Quick thoughts at the CocoaPods SOTU about how enterprises are using CocoaPods at scale.
Presenter Notes:
<1>
There are lots of people using CocoaPods for public projects, and it has a rich ecosystem of tools around the core job of managing dependencies. There are also people and companies creating private spec repos. While this is supported, it's not built into the entire ecosystem by the very nature of being private.
<2>
At Yahoo, we have a private spec repo with just under 100 pods. It's large enough that we have dependencies between pods, and some of the older ones have been deprecated by newer replacements. If somebody publishes an update to a pod, it could affect all of our apps.
<3>
There's a tradeoff of agility vs keeping things running smoothly.
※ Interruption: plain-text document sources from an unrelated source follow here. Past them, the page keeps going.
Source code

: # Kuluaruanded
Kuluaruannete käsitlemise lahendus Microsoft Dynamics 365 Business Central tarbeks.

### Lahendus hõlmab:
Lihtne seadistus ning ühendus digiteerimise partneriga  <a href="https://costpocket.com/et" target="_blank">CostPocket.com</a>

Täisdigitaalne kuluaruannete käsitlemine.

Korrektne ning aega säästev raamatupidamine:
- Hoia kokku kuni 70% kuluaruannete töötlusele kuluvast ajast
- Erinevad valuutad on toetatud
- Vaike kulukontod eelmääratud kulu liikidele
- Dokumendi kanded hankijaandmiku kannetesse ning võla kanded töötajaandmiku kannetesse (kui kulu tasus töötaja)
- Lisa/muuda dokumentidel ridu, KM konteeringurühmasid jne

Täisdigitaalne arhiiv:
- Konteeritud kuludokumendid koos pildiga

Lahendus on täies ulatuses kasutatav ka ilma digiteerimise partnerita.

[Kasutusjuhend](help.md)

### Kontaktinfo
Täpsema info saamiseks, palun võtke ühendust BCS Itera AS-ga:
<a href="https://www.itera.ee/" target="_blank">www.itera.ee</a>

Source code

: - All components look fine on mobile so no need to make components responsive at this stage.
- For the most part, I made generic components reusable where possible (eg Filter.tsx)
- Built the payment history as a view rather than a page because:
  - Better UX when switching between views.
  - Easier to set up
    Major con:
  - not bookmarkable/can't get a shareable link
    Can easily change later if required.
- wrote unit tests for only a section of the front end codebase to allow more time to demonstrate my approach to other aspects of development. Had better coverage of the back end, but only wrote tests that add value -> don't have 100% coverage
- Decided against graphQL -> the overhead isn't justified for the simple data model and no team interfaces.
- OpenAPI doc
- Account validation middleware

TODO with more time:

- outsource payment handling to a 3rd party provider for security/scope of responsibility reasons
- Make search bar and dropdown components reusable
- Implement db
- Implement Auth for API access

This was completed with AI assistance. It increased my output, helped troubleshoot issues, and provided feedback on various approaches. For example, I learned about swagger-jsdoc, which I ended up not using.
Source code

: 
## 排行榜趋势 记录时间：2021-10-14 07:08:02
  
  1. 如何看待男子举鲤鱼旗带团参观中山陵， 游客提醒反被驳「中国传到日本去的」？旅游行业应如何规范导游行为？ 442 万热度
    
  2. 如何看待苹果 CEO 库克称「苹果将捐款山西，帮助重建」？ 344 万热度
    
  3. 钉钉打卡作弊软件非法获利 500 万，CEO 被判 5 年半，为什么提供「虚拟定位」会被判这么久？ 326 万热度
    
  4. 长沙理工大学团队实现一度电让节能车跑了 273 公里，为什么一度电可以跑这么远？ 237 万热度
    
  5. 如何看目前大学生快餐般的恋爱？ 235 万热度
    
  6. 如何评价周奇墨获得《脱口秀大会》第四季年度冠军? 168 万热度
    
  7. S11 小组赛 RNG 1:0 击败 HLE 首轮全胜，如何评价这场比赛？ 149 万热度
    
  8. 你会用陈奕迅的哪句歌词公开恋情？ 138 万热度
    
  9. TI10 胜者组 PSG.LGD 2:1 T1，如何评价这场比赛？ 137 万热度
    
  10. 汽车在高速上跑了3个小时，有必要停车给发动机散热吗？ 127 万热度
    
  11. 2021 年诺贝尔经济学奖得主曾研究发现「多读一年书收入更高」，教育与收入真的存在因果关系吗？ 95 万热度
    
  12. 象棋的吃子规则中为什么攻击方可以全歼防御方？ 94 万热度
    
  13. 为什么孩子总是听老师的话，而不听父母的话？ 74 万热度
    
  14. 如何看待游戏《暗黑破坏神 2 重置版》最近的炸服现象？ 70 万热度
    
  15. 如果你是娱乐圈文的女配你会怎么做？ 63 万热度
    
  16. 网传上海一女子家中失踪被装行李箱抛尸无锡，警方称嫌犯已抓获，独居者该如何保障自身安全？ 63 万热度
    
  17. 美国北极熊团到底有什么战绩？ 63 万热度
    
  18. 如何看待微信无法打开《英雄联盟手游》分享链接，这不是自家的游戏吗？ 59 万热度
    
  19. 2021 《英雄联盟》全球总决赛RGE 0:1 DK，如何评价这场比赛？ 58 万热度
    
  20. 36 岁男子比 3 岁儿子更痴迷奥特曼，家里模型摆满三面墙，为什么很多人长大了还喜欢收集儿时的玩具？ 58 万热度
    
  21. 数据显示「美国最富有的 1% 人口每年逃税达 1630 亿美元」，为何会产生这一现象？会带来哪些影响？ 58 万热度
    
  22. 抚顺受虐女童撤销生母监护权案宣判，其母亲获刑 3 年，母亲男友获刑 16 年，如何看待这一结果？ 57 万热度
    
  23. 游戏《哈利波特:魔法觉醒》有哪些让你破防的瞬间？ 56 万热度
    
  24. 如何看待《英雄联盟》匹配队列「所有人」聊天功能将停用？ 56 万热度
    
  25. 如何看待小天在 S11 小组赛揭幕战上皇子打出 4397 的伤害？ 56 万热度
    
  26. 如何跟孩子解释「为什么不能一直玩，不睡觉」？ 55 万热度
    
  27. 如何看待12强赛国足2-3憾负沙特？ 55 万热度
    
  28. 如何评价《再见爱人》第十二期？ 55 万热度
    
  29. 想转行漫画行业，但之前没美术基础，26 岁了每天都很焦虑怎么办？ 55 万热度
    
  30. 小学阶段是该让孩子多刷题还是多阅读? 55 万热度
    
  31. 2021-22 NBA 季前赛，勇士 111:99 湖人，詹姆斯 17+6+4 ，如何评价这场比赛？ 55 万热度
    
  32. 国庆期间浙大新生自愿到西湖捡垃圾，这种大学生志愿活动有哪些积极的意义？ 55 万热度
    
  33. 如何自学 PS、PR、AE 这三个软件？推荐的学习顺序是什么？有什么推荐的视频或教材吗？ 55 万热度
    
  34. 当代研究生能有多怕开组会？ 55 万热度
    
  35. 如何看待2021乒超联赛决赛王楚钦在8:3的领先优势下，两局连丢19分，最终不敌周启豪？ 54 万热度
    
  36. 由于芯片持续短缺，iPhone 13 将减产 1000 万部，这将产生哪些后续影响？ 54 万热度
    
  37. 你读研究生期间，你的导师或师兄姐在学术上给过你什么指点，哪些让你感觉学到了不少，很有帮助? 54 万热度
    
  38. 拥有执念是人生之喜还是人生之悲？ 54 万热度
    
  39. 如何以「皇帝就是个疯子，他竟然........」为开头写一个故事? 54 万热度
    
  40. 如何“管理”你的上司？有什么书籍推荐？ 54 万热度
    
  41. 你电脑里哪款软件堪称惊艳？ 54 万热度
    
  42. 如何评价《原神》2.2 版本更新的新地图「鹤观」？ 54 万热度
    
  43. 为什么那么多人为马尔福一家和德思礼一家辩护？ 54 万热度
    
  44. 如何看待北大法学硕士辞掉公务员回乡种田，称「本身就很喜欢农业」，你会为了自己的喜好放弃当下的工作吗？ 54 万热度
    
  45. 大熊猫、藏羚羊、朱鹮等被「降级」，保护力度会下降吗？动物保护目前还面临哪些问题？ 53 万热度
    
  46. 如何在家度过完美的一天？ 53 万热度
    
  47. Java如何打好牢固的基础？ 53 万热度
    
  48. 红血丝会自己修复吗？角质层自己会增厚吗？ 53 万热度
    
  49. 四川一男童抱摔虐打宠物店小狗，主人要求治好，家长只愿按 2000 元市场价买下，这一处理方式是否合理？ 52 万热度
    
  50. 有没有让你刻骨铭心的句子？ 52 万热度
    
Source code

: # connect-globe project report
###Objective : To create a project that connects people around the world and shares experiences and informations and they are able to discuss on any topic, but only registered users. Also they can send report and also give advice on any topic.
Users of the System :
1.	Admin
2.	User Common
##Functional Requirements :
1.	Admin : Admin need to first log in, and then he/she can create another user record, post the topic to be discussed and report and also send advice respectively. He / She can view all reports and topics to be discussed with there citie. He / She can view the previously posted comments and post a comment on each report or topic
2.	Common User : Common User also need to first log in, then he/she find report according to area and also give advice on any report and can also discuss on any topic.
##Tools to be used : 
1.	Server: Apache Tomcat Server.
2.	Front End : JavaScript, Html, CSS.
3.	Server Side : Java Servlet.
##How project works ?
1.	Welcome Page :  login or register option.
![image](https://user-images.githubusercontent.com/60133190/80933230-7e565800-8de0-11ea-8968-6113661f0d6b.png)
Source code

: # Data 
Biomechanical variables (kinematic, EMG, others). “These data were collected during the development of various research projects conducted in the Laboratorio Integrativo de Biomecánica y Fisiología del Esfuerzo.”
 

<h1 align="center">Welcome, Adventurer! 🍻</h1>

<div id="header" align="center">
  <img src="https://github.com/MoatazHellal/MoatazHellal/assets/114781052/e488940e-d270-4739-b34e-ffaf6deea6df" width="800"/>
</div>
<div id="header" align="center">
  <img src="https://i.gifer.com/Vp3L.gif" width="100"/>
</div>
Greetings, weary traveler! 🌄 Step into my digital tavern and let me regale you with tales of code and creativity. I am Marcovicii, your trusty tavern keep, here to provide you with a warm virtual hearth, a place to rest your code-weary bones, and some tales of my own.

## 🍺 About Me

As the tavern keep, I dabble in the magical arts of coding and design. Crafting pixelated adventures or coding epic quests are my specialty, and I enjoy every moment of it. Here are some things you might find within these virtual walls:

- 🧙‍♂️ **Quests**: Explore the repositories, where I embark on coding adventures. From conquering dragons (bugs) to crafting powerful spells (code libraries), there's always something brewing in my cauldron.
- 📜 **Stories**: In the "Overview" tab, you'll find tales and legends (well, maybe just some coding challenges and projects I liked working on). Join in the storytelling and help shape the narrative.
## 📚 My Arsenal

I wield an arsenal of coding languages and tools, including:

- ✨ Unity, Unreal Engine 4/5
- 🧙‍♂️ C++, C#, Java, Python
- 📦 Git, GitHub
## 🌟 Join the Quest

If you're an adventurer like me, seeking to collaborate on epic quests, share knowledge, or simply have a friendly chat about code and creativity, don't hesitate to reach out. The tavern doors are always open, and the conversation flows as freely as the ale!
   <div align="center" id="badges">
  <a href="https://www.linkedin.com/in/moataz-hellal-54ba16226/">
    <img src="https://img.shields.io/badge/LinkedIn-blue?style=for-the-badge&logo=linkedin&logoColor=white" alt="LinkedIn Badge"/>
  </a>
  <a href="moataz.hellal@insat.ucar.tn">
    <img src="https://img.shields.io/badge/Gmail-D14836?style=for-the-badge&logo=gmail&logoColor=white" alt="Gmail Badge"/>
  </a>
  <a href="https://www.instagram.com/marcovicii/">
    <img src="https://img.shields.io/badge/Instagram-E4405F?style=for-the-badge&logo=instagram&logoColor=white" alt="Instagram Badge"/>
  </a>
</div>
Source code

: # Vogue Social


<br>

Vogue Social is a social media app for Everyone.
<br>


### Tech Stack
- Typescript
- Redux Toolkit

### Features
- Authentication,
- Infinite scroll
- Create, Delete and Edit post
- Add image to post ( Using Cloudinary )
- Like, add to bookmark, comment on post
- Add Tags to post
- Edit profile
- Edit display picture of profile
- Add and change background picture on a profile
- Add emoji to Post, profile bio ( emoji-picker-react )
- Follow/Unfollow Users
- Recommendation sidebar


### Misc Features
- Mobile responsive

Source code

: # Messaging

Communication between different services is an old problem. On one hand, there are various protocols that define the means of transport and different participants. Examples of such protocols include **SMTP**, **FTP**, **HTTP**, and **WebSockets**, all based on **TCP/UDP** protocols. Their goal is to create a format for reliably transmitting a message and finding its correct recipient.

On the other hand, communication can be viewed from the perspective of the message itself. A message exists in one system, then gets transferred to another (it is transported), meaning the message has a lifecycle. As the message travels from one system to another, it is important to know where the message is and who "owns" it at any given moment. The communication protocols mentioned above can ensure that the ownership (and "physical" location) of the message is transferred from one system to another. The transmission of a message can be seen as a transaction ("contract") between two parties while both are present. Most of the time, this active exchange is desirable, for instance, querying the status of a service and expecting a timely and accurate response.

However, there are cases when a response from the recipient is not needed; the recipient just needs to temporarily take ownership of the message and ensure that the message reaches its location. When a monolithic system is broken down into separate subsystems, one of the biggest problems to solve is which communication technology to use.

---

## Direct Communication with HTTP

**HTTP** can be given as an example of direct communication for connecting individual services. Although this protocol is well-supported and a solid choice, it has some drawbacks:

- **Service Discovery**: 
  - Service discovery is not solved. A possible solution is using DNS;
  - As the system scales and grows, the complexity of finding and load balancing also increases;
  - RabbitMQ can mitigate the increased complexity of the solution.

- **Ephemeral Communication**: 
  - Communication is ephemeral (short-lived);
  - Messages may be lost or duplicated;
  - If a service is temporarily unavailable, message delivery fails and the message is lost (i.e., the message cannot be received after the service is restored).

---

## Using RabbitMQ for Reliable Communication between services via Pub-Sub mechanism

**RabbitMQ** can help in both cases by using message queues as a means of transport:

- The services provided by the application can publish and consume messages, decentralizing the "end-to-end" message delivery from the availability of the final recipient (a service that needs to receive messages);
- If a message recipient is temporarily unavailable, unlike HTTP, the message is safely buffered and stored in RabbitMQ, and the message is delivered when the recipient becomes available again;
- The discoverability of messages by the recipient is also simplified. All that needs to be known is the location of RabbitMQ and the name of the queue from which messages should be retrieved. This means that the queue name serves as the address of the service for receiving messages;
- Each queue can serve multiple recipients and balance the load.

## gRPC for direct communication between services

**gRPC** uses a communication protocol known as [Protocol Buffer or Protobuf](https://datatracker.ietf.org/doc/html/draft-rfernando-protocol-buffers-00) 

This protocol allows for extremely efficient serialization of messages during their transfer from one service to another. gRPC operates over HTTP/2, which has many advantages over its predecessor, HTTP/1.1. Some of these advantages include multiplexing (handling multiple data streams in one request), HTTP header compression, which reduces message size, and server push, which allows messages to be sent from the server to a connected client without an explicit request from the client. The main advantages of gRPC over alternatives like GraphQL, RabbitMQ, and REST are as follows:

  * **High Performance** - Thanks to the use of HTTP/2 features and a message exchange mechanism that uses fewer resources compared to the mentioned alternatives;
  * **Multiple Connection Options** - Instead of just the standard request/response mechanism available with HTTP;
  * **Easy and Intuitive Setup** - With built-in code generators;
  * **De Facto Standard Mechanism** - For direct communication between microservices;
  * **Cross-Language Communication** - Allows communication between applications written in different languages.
I suspect that this is a place where improvements can be made, and I'd love talk with anybody who has gone through these decisions.
<4>
For private specs, trunk isn't yet an option...`push` requires giving access to lots of people. In the end, we decided to revert to pull requests. This allows us to do a bit of manual review at a point where updates are easily visible to every team. It's a bit more strict than Semantic Versioning. We care about API changes, but also about the specific impact those changes will have on our apps.
<6>
Our security team wanted a way to keep pods with known vulnerabities from being deployed. They poke at libraries all the time and keep a close eye on the security community. They also found that developers don't always read their email when they are trying to get work done.
<7>
Favorite part of CocoaDocs, I think, is the automatic docset generation. This lets you easily get docs out to Xcode or Dash. This is hugely beneficial for internal libs.
<9>
Archival of state so we can re-build a specific version if needed. Let's face it repo's move and owners change. This can be an issue for people who need to worry about continuity and reproducibility.
<10>
Seriously, talk about this if you are doing it. I get the feeling that lots more companies have started using private spec repos, but that there are also lots who are holding out.